Publié le par habari


Combien de temps va pouvoir durer le bras de fer entre Paris et Moroni ? Le gouvernement des Comores qui réclamait Bacar n’a pas traîné pour répliquer à la décision française de ne pas l’expulser. Les clandestins anjouanais interceptés à Mayotte étaient jusqu’alors réexpédiés manu militari dans leur île d’origine. Depuis avant-hier c’est impossible. Pour justifier cette interdiction, Moroni s’appuie d’une part sur l’argument du moment à savoir que derrière ces clandestins peuvent se cacher de redoutables opposants au régime et d’autre part que Mayotte étant une terre comorienne revendiquée, ces kwassa-kwassa ne peuvent être traités comme des étrangers alors qu’ils sont chez eux.

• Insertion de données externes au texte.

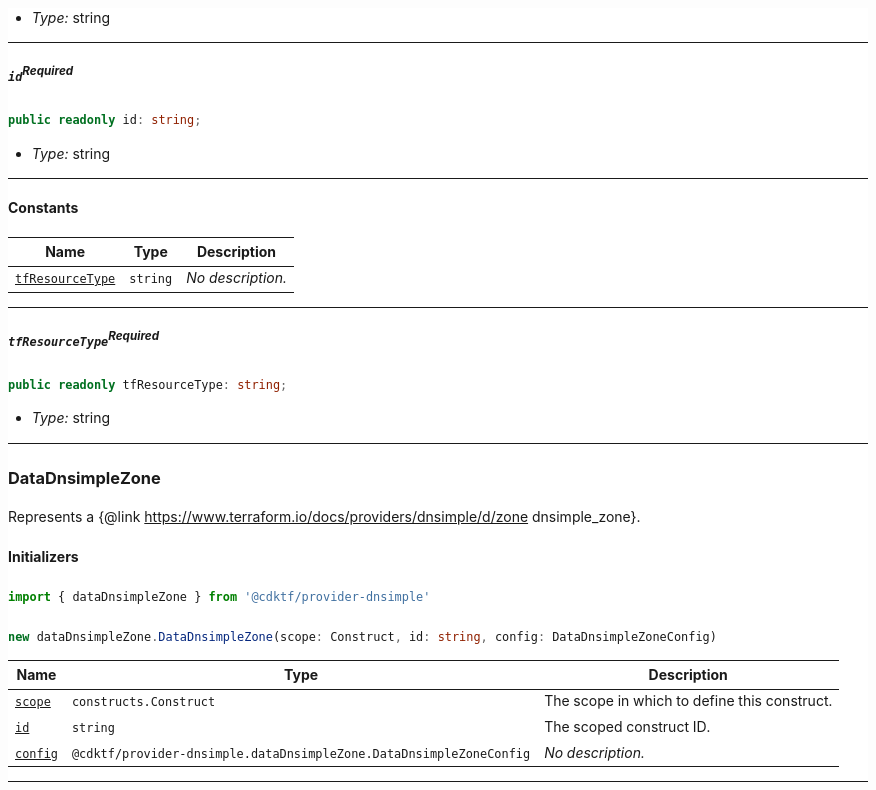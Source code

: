 - *Type:* string

---

##### `id`<sup>Required</sup> <a name="id" id="@cdktf/provider-dnsimple.dataDnsimpleCertificate.DataDnsimpleCertificate.property.id"></a>

```typescript
public readonly id: string;
```

- *Type:* string

---

#### Constants <a name="Constants" id="Constants"></a>

| **Name** | **Type** | **Description** |
| --- | --- | --- |
| <code><a href="#@cdktf/provider-dnsimple.dataDnsimpleCertificate.DataDnsimpleCertificate.property.tfResourceType">tfResourceType</a></code> | <code>string</code> | *No description.* |

---

##### `tfResourceType`<sup>Required</sup> <a name="tfResourceType" id="@cdktf/provider-dnsimple.dataDnsimpleCertificate.DataDnsimpleCertificate.property.tfResourceType"></a>

```typescript
public readonly tfResourceType: string;
```

- *Type:* string

---

### DataDnsimpleZone <a name="DataDnsimpleZone" id="@cdktf/provider-dnsimple.dataDnsimpleZone.DataDnsimpleZone"></a>

Represents a {@link https://www.terraform.io/docs/providers/dnsimple/d/zone dnsimple_zone}.

#### Initializers <a name="Initializers" id="@cdktf/provider-dnsimple.dataDnsimpleZone.DataDnsimpleZone.Initializer"></a>

```typescript
import { dataDnsimpleZone } from '@cdktf/provider-dnsimple'

new dataDnsimpleZone.DataDnsimpleZone(scope: Construct, id: string, config: DataDnsimpleZoneConfig)
```

| **Name** | **Type** | **Description** |
| --- | --- | --- |
| <code><a href="#@cdktf/provider-dnsimple.dataDnsimpleZone.DataDnsimpleZone.Initializer.parameter.scope">scope</a></code> | <code>constructs.Construct</code> | The scope in which to define this construct. |
| <code><a href="#@cdktf/provider-dnsimple.dataDnsimpleZone.DataDnsimpleZone.Initializer.parameter.id">id</a></code> | <code>string</code> | The scoped construct ID. |
| <code><a href="#@cdktf/provider-dnsimple.dataDnsimpleZone.DataDnsimpleZone.Initializer.parameter.config">config</a></code> | <code>@cdktf/provider-dnsimple.dataDnsimpleZone.DataDnsimpleZoneConfig</code> | *No description.* |

---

La réponse de Sambi ne peut que plonger la préfecture de Dzaoudzi dans l’embarras. Chaque semaine, il débarque 300 clandestins. L’an dernier, ils ont été plus de 16 000 à rejoindre cet Eldorado qu’est pour eux Mayotte, département en gestation avec son niveau de vie et ses aides sociales. Que faire si l’imbroglio diplomatique perdure ? Si Moroni campe mordicus sur sa décision ? Employer les grands moyens aux abords des côtes mahoraises, dresser un “mur de Berlin” pour barrer la route aux passeurs et leurs cargaisons humaines ? Impensable. Agrandir le centre de rétention pour absorber cet afflux ? Où, comment, avec quels moyens et dans quels délais ? Laisser les Anjounais s’évanouir dans la campagne mahoraise au risque de générer des tensions supplémentaires, de développer l’insécurité, d’accroître leur poids démographique ? Quelle chienlit.